En ese momento, sin embargo, experimenté la sensación de no haber profundizado lo suficiente y de que debería tratar (para que lo que estaba diciendo fuera eficaz) la cuestión a una escala mayor. De modo que, reconociendo por un lado que, hasta cierto punto, en los grandes logros de una nación y en las obras de sus creadores se manifiestan las virtudes particulares propias de esa comunidad concreta y todas aquellas tensiones, energías y encantos que nacen de una masa y constituyen su expresión, ataqué a la vez el principio mismo de la auto— adoración nacional. Dije que si una nación verdaderamente madura debe juzgar con moderación sus propios méritos, una nación verdaderamente viva debe aprender a menospreciarlos, tiene que mostrarse altiva ante todo lo que no sea su presente y su devenir contemporáneo…
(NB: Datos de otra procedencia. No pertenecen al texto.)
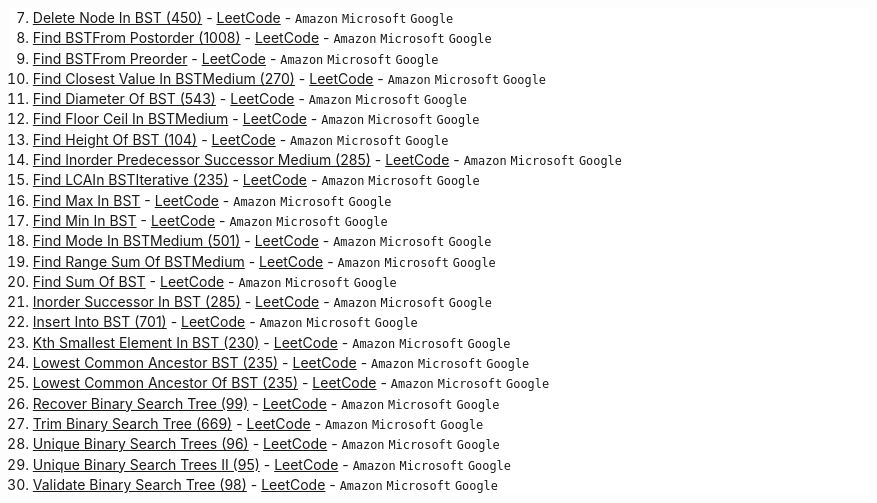 7. [Delete Node In BST (450)](binarysearchtree/medium/DeleteNodeInBST.java) - [LeetCode](https://leetcode.com/problems/delete-node-in-bst/) - `Amazon` `Microsoft` `Google`
8. [Find BSTFrom Postorder (1008)](binarysearchtree/medium/FindBSTFromPostorder.java) - [LeetCode](https://leetcode.com/problems/find-bstfrom-postorder/) - `Amazon` `Microsoft` `Google`
9. [Find BSTFrom Preorder](binarysearchtree/medium/FindBSTFromPreorder.java) - [LeetCode](https://leetcode.com/problems/find-bstfrom-preorder/) - `Amazon` `Microsoft` `Google`
10. [Find Closest Value In BSTMedium (270)](binarysearchtree/medium/FindClosestValueInBSTMedium.java) - [LeetCode](https://leetcode.com/problems/find-closest-value-in-bstmedium/) - `Amazon` `Microsoft` `Google`
11. [Find Diameter Of BST (543)](binarysearchtree/medium/FindDiameterOfBST.java) - [LeetCode](https://leetcode.com/problems/find-diameter-of-bst/) - `Amazon` `Microsoft` `Google`
12. [Find Floor Ceil In BSTMedium](binarysearchtree/medium/FindFloorCeilInBSTMedium.java) - [LeetCode](https://leetcode.com/problems/find-floor-ceil-in-bstmedium/) - `Amazon` `Microsoft` `Google`
13. [Find Height Of BST (104)](binarysearchtree/medium/FindHeightOfBST.java) - [LeetCode](https://leetcode.com/problems/find-height-of-bst/) - `Amazon` `Microsoft` `Google`
14. [Find Inorder Predecessor Successor Medium (285)](binarysearchtree/medium/FindInorderPredecessorSuccessorMedium.java) - [LeetCode](https://leetcode.com/problems/find-inorder-predecessor-successor-medium/) - `Amazon` `Microsoft` `Google`
15. [Find LCAIn BSTIterative (235)](binarysearchtree/medium/FindLCAInBSTIterative.java) - [LeetCode](https://leetcode.com/problems/find-lcain-bstiterative/) - `Amazon` `Microsoft` `Google`
16. [Find Max In BST](binarysearchtree/medium/FindMaxInBST.java) - [LeetCode](https://leetcode.com/problems/find-max-in-bst/) - `Amazon` `Microsoft` `Google`
17. [Find Min In BST](binarysearchtree/medium/FindMinInBST.java) - [LeetCode](https://leetcode.com/problems/find-min-in-bst/) - `Amazon` `Microsoft` `Google`
18. [Find Mode In BSTMedium (501)](binarysearchtree/medium/FindModeInBSTMedium.java) - [LeetCode](https://leetcode.com/problems/find-mode-in-bstmedium/) - `Amazon` `Microsoft` `Google`
19. [Find Range Sum Of BSTMedium](binarysearchtree/medium/FindRangeSumOfBSTMedium.java) - [LeetCode](https://leetcode.com/problems/find-range-sum-of-bstmedium/) - `Amazon` `Microsoft` `Google`
20. [Find Sum Of BST](binarysearchtree/medium/FindSumOfBST.java) - [LeetCode](https://leetcode.com/problems/find-sum-of-bst/) - `Amazon` `Microsoft` `Google`
21. [Inorder Successor In BST (285)](binarysearchtree/medium/InorderSuccessorInBST.java) - [LeetCode](https://leetcode.com/problems/inorder-successor-in-bst/) - `Amazon` `Microsoft` `Google`
22. [Insert Into BST (701)](binarysearchtree/medium/InsertIntoBST.java) - [LeetCode](https://leetcode.com/problems/insert-into-bst/) - `Amazon` `Microsoft` `Google`
23. [Kth Smallest Element In BST (230)](binarysearchtree/medium/KthSmallestElementInBST.java) - [LeetCode](https://leetcode.com/problems/kth-smallest-element-in-bst/) - `Amazon` `Microsoft` `Google`
24. [Lowest Common Ancestor BST (235)](binarysearchtree/medium/LowestCommonAncestorBST.java) - [LeetCode](https://leetcode.com/problems/lowest-common-ancestor-bst/) - `Amazon` `Microsoft` `Google`
25. [Lowest Common Ancestor Of BST (235)](binarysearchtree/medium/LowestCommonAncestorOfBST.java) - [LeetCode](https://leetcode.com/problems/lowest-common-ancestor-of-bst/) - `Amazon` `Microsoft` `Google`
26. [Recover Binary Search Tree (99)](binarysearchtree/medium/RecoverBinarySearchTree.java) - [LeetCode](https://leetcode.com/problems/recover-binary-search-tree/) - `Amazon` `Microsoft` `Google`
27. [Trim Binary Search Tree (669)](binarysearchtree/medium/TrimBinarySearchTree.java) - [LeetCode](https://leetcode.com/problems/trim-binary-search-tree/) - `Amazon` `Microsoft` `Google`
28. [Unique Binary Search Trees (96)](binarysearchtree/medium/UniqueBinarySearchTrees.java) - [LeetCode](https://leetcode.com/problems/unique-binary-search-trees/) - `Amazon` `Microsoft` `Google`
29. [Unique Binary Search Trees II (95)](binarysearchtree/medium/UniqueBinarySearchTreesII.java) - [LeetCode](https://leetcode.com/problems/unique-binary-search-trees-ii/) - `Amazon` `Microsoft` `Google`
30. [Validate Binary Search Tree (98)](binarysearchtree/medium/ValidateBinarySearchTree.java) - [LeetCode](https://leetcode.com/problems/validate-binary-search-tree/) - `Amazon` `Microsoft` `Google`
¿Fue «destrucción» o «construcción»? De una cosa estoy seguro: esas palabras eran destructivas en tanto que minaban el laboriosamente elevado edificio de la «propaganda», y hasta pudieron escandalizar a los extranjeros. Pero ¡qué placer hablar no para alguien, sino para uno mismo! ¡Cuando cada palabra te afirma más en ti mismo, te da más fuerza interior, te libera de miles de temerosos cálculos, cuando hablas no como esclavo del efecto, sino como hombre libre!
Et quasi cursores, vitæ lampada tradunt.
Pero sólo en el mismo final de mi filípica encontré la idea que me pareció —en medio de aquella atmósfera de turbia improvisación— la más lograda. A saber, que nada de lo que le es propio debe impresionar al hombre; de tal modo que, si nos impresiona nuestra grandeza o nuestro pasado, ésa es la prueba de que aún no los llevamos en la sangre.